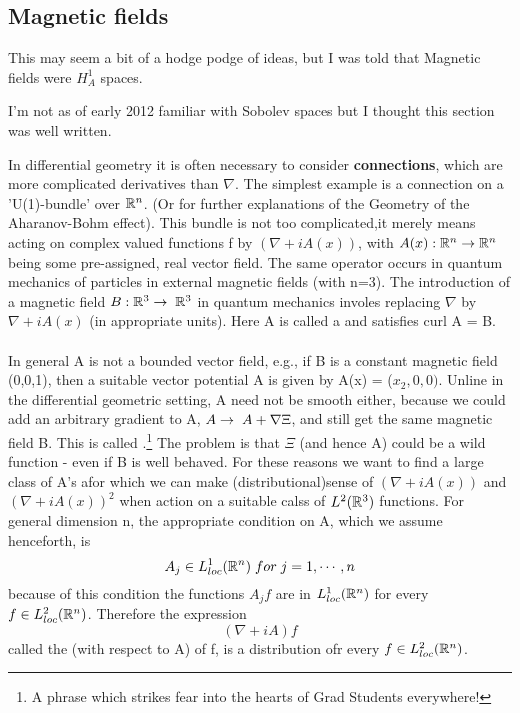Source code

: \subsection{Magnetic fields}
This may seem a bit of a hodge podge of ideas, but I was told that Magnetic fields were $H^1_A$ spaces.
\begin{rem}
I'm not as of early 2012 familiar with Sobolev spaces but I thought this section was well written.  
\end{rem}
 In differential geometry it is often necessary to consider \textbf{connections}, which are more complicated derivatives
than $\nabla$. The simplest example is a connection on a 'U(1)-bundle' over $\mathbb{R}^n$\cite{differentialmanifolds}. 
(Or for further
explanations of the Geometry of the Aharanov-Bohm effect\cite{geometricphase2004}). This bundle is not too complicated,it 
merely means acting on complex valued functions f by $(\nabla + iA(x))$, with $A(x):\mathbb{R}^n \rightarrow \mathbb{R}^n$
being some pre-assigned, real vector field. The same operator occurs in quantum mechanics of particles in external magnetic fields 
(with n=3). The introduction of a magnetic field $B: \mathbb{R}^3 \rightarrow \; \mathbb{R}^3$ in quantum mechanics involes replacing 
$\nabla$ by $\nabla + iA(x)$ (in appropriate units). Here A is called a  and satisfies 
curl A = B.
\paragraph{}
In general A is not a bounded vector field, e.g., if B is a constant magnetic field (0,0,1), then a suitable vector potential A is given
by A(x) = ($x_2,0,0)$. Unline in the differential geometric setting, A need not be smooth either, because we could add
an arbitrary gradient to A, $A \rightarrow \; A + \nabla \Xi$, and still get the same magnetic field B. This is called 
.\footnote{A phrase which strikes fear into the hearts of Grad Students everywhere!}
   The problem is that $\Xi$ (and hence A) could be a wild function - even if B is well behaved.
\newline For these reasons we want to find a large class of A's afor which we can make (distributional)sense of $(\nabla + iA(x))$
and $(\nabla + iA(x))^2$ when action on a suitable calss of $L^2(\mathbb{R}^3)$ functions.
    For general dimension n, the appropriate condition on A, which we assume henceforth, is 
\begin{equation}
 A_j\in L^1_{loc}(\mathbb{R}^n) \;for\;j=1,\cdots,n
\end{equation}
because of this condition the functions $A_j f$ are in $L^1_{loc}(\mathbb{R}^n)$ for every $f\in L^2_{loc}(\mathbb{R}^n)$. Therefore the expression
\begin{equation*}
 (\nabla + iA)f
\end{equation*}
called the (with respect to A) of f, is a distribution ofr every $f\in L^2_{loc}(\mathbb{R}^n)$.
────────────────
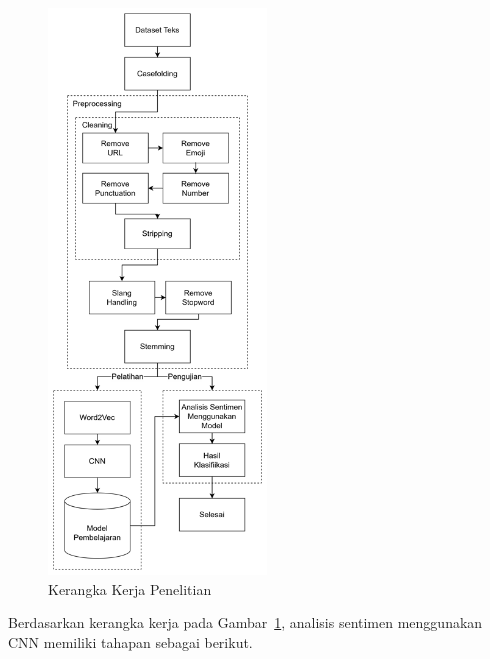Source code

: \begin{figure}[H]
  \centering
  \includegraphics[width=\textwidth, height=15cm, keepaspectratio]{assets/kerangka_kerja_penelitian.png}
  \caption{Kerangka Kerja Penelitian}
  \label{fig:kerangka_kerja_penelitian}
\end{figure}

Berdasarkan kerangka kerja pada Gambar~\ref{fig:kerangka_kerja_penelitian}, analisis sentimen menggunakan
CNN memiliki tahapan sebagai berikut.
────────────────
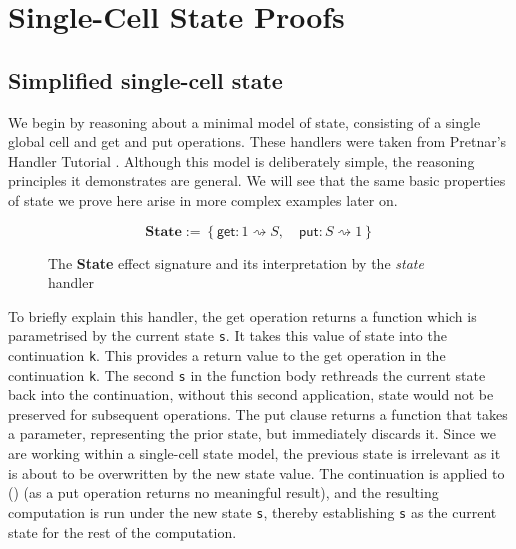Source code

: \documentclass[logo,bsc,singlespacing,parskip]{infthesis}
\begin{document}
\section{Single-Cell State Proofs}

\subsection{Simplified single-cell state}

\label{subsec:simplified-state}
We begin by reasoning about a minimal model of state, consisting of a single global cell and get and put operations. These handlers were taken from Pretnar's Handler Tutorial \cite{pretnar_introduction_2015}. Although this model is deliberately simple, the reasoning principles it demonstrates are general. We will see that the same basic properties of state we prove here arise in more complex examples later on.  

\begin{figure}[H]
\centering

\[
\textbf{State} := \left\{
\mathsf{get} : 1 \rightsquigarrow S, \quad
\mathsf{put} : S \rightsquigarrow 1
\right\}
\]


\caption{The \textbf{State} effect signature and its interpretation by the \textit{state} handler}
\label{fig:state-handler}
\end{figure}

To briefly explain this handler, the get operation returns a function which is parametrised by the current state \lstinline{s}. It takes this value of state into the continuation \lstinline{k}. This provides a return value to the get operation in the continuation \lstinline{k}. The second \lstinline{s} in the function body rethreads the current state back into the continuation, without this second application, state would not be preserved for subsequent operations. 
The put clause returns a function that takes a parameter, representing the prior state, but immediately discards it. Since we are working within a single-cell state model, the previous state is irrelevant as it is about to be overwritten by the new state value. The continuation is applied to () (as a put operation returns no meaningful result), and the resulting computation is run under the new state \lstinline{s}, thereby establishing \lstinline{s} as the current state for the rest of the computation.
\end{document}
────────────────
■ Task objective
Go through the entries and report every line with the string "that".

■ Reply
This may seem a bit of a hodge podge of ideas, but I was told that Magnetic fields were $H^1_A$ spaces.
   The problem is that $\Xi$ (and hence A) could be a wild function - even if B is well behaved.
We begin by reasoning about a minimal model of state, consisting of a single global cell and get and put operations. These handlers were taken from Pretnar's Handler Tutorial \cite{pretnar_introduction_2015}. Although this model is deliberately simple, the reasoning principles it demonstrates are general. We will see that the same basic properties of state we prove here arise in more complex examples later on.  
The put clause returns a function that takes a parameter, representing the prior state, but immediately discards it. Since we are working within a single-cell state model, the previous state is irrelevant as it is about to be overwritten by the new state value. The continuation is applied to () (as a put operation returns no meaningful result), and the resulting computation is run under the new state \lstinline{s}, thereby establishing \lstinline{s} as the current state for the rest of the computation.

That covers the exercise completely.